**EXERCISE**: Return the count of lines in the following records that include "terhadap", and nothing more.

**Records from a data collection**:
Content starts

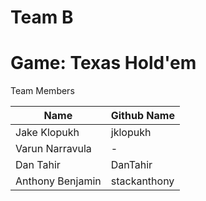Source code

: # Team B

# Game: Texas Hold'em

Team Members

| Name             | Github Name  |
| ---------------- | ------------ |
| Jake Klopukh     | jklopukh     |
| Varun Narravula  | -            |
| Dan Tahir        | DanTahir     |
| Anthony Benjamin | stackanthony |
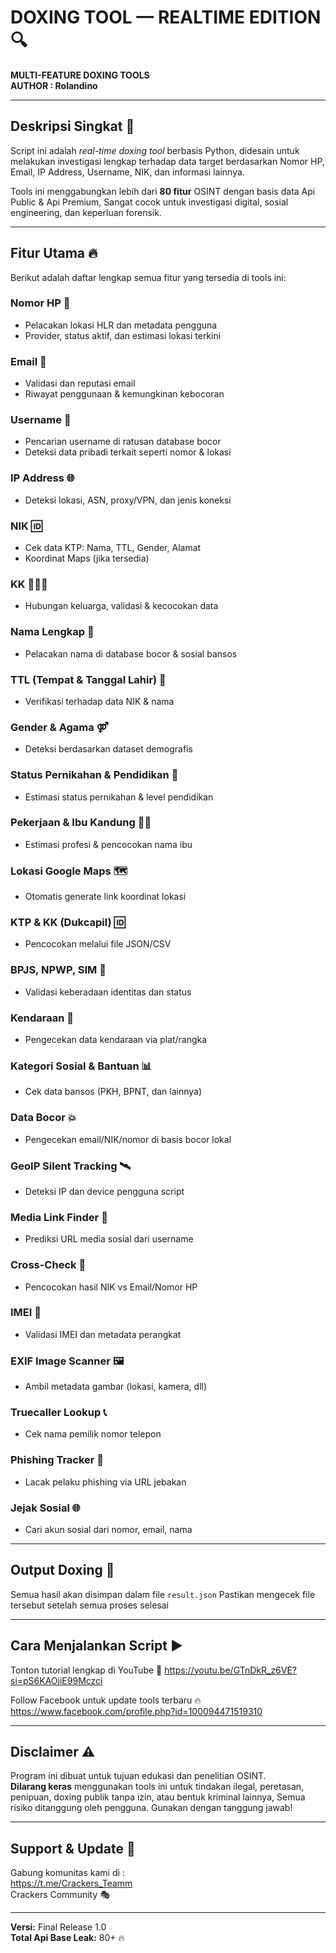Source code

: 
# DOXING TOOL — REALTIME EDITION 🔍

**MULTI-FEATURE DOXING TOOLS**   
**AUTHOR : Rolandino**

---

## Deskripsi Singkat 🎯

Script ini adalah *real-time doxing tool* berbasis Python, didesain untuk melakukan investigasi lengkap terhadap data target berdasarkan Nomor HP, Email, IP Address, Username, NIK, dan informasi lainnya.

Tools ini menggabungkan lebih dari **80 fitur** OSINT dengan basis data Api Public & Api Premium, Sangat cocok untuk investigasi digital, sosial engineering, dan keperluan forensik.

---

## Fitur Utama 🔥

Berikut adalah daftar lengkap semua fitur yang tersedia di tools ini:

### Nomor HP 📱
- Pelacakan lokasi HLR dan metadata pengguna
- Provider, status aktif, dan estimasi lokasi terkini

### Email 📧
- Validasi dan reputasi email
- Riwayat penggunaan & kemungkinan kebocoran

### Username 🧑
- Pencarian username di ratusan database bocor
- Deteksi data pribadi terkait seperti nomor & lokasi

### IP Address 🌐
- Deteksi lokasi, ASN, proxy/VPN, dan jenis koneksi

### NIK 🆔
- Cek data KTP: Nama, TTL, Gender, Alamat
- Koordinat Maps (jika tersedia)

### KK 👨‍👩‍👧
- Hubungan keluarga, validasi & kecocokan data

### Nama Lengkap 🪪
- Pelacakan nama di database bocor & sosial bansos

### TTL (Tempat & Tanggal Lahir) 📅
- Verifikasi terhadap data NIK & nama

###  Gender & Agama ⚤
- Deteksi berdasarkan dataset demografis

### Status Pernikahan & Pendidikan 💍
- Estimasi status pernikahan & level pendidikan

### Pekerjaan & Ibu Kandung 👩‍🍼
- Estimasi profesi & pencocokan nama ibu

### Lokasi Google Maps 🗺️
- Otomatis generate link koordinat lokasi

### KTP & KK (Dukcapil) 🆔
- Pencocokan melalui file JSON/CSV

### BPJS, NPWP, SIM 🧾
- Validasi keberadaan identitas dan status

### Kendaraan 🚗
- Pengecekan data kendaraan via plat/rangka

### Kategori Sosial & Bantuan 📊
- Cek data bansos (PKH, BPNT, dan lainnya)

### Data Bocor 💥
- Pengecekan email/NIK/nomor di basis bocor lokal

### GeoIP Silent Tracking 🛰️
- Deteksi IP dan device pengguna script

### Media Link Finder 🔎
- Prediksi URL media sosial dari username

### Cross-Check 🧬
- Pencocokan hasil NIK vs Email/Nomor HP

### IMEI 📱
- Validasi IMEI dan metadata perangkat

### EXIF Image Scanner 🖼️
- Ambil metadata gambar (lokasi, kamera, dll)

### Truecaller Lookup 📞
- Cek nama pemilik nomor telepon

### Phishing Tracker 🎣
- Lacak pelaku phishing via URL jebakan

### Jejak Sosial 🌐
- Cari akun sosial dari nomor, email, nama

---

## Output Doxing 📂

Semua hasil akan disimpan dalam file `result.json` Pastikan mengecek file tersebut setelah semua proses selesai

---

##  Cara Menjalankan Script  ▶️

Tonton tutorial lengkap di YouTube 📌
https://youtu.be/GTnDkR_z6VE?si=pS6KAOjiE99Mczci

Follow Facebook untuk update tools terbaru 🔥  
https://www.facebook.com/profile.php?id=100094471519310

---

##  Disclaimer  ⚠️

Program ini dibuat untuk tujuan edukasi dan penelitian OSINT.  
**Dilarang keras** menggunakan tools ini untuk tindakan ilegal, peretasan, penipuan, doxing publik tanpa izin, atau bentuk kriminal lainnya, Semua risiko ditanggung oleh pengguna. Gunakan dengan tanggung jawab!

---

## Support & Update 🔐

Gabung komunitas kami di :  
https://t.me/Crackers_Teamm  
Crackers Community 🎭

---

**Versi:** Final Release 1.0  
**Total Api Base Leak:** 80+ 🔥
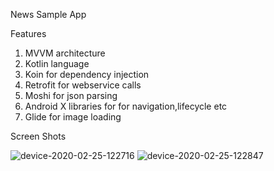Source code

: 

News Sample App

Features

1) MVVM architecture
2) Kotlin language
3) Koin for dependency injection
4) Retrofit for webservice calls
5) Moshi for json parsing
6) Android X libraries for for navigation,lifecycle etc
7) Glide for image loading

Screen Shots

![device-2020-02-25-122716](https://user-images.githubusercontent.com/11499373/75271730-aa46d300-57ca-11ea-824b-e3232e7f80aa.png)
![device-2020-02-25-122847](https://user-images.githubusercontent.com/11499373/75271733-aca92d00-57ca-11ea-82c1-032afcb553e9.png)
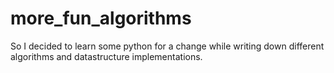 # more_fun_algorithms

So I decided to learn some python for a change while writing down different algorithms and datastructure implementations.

Content ends

**SOLUTION TO THE PROBLEM**: 2